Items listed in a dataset
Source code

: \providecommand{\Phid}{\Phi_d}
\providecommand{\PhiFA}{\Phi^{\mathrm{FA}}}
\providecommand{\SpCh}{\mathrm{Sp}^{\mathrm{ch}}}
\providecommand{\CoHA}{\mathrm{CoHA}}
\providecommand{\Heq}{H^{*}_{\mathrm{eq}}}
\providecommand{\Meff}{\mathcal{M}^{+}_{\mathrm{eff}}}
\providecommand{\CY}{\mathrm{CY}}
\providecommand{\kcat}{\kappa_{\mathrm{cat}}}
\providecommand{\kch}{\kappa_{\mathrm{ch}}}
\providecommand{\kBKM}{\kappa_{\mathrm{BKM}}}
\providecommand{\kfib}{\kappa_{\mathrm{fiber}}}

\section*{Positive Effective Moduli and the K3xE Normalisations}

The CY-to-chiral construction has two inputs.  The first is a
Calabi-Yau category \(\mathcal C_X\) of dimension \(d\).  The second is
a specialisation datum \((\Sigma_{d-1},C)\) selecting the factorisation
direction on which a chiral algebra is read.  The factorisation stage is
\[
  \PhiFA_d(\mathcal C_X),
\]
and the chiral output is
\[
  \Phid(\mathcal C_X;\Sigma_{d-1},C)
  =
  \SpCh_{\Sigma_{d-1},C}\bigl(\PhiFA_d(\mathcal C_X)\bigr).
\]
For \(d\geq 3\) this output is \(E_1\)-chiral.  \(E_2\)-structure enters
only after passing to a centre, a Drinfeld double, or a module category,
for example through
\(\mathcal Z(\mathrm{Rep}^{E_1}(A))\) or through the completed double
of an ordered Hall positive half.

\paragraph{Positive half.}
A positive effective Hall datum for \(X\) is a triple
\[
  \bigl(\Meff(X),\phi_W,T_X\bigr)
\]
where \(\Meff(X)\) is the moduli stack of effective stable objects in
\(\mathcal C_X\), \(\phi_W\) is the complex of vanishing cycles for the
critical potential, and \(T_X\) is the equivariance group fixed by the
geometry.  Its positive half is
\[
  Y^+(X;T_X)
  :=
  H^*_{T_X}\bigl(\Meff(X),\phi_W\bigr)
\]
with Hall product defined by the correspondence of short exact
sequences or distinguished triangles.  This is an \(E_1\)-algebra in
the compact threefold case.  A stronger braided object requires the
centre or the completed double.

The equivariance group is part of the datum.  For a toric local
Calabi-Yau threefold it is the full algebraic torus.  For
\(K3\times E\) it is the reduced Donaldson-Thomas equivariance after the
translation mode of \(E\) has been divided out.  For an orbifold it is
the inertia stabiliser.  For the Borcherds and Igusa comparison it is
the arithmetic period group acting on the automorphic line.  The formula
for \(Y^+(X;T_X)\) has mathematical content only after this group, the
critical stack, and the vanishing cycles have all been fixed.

[PROBLEM STATEMENT] Retype the records above in full. Every word should match.

[ANSWER TO THIS TASK]
Source code

: \providecommand{\Phid}{\Phi_d}
\providecommand{\PhiFA}{\Phi^{\mathrm{FA}}}
\providecommand{\SpCh}{\mathrm{Sp}^{\mathrm{ch}}}
\providecommand{\CoHA}{\mathrm{CoHA}}
\providecommand{\Heq}{H^{*}_{\mathrm{eq}}}
\providecommand{\Meff}{\mathcal{M}^{+}_{\mathrm{eff}}}
\providecommand{\CY}{\mathrm{CY}}
\providecommand{\kcat}{\kappa_{\mathrm{cat}}}
\providecommand{\kch}{\kappa_{\mathrm{ch}}}
\providecommand{\kBKM}{\kappa_{\mathrm{BKM}}}
\providecommand{\kfib}{\kappa_{\mathrm{fiber}}}

\section*{Positive Effective Moduli and the K3xE Normalisations}

The CY-to-chiral construction has two inputs.  The first is a
Calabi-Yau category \(\mathcal C_X\) of dimension \(d\).  The second is
a specialisation datum \((\Sigma_{d-1},C)\) selecting the factorisation
direction on which a chiral algebra is read.  The factorisation stage is
\[
  \PhiFA_d(\mathcal C_X),
\]
and the chiral output is
\[
  \Phid(\mathcal C_X;\Sigma_{d-1},C)
  =
  \SpCh_{\Sigma_{d-1},C}\bigl(\PhiFA_d(\mathcal C_X)\bigr).
\]
For \(d\geq 3\) this output is \(E_1\)-chiral.  \(E_2\)-structure enters
only after passing to a centre, a Drinfeld double, or a module category,
for example through
\(\mathcal Z(\mathrm{Rep}^{E_1}(A))\) or through the completed double
of an ordered Hall positive half.

\paragraph{Positive half.}
A positive effective Hall datum for \(X\) is a triple
\[
  \bigl(\Meff(X),\phi_W,T_X\bigr)
\]
where \(\Meff(X)\) is the moduli stack of effective stable objects in
\(\mathcal C_X\), \(\phi_W\) is the complex of vanishing cycles for the
critical potential, and \(T_X\) is the equivariance group fixed by the
geometry.  Its positive half is
\[
  Y^+(X;T_X)
  :=
  H^*_{T_X}\bigl(\Meff(X),\phi_W\bigr)
\]
with Hall product defined by the correspondence of short exact
sequences or distinguished triangles.  This is an \(E_1\)-algebra in
the compact threefold case.  A stronger braided object requires the
centre or the completed double.

The equivariance group is part of the datum.  For a toric local
Calabi-Yau threefold it is the full algebraic torus.  For
\(K3\times E\) it is the reduced Donaldson-Thomas equivariance after the
translation mode of \(E\) has been divided out.  For an orbifold it is
the inertia stabiliser.  For the Borcherds and Igusa comparison it is
the arithmetic period group acting on the automorphic line.  The formula
for \(Y^+(X;T_X)\) has mathematical content only after this group, the
critical stack, and the vanishing cycles have all been fixed.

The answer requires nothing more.